Nie da się też ukryć, że w sobotę Iga Świątek rywalizowała nie tylko z Jessicą Pegulą, ale i w dużej mierze z samą sobą. Popełniła więcej niewymuszonych błędów (35 a rywalka 21). Nie raz podejmowała złe decyzje na korcie. Czy jest się czym martwić przed nadchodzącym US Open?
- Myślę, że w tej chwili Iga jest jeszcze bardzo daleko od szczytu swojej formy i trochę za bardzo się denerwuje. Wciąż brakuje jej pewności siebie przy serwie, do tego miewa problemy z zamknięciem seta, co zdarzyło się kilka razy w ostatnich turniejach. Niekoniecznie musi to być jednak postrzegane jak wielki problem, bo struktura kalendarza WTA sprawia, że najlepsze tenisistki planują zwykle krótkie przygotowania po Wimbledonie, aby uzyskać najlepszą formę na US Open i jesienny okres występów w Azji - uważa Barbiani.

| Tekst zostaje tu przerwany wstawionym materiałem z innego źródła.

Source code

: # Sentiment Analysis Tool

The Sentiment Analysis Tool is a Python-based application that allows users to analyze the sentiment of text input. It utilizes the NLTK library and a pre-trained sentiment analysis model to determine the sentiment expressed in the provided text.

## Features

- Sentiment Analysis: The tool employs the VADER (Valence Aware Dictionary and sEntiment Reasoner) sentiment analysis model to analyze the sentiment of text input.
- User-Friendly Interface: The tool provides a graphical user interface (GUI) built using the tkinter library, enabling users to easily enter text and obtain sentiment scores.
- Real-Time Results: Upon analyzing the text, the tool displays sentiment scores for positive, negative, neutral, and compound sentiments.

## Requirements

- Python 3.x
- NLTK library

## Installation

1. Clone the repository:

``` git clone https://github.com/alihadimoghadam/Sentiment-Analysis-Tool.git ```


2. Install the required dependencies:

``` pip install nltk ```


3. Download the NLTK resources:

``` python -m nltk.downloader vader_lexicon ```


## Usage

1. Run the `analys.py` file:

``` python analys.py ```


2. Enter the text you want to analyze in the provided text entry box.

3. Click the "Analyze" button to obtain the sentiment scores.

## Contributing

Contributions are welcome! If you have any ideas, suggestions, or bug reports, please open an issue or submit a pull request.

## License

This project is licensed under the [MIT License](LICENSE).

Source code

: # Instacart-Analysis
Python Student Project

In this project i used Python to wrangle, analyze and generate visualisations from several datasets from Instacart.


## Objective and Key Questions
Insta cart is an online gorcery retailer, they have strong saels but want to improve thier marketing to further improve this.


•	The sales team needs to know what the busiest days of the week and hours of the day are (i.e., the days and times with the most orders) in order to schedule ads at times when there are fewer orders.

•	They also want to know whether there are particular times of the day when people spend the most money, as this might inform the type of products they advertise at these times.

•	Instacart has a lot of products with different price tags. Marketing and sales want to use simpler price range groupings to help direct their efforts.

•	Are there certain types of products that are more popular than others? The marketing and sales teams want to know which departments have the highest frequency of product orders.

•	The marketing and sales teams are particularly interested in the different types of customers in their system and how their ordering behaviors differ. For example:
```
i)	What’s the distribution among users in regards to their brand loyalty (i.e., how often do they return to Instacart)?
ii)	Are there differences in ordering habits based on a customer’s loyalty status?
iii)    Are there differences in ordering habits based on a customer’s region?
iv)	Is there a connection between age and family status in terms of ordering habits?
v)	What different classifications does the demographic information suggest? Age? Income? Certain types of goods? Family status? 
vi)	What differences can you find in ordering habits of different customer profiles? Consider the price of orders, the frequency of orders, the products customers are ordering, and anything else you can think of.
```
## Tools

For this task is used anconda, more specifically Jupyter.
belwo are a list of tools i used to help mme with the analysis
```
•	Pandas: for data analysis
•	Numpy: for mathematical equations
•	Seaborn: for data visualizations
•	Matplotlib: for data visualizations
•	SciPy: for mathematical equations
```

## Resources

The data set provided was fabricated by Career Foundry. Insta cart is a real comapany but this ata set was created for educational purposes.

Turniej wielkoszlemowy w Nowym Jorku rusza 28 sierpnia. Wcześniej, bo już od poniedziałku w Cincinnati rozpocznie się kolejna impreza rangi WTA 1000. To ostatni poważny sprawdzian przez US Open. Dla wielu tenisistek Montreal czy Cincinnati to forma przygotowań, a te z czołówki WTA pracują nad tym, by forma docelowa przyszła w Nowym Jorku. Stąd choćby ostatnia porażka Aryny Sabalenki.
Nasz włoski rozmówca zwraca też uwagę, jak dużym wyzwaniem są dla Świątek pojedynki z Pegulą. To był ich ósmy mecz, a nasza tenisistka prowadzi 5:3. Dużo lepiej radzi sobie z rodaczką Peguli, Coco Gauff (bilans 7:0).
- Myślę, że Iga generalnie nie lubi grać z Jessicą z uwagi na jej umiejętność uderzania piłki czysto i agresywnie, a zarazem z pewnym marginesem od linii. Piłki po zagraniach Amerykanki niekoniecznie muszą lądować w samą linię i przez to popełnia mniej błędów - wskazuje Barbiani. To potwierdzają też sobotnie statystyki. Obie panie miały po tyle samo winnerów (31), ale Amerykanka jednocześnie o wiele mniej niewymuszonych błędów.
- Wczoraj Iga była cały czas pod dużą presją przy własnym serwisie - to też powód, dlaczego ze stanu 4:2 dla niej w ostatnim secie doszło do 4:6. Ich mecze są bardzo zacięte. Podczas US Open 2022 przełamały się tylko w drugim secie łącznie pięć razy - kończy nasz rozmówca.
Półfinał w Montrealu był wyjątkowy, bo Iga Świątek straciła w tym spotkaniu podanie aż 11 razy. Utrzymała jedynie cztery razy. Sztab tenisistki zyskał solidny materiał do analizy. Najbliższy mecz liderka rankingu rozegra prawdopodobnie w połowie tygodnia. Jej rywalką w drugiej rundzie w Cincinnati będzie lepsza z pary Danielle Collins - Anastazja Pawluczenkowa.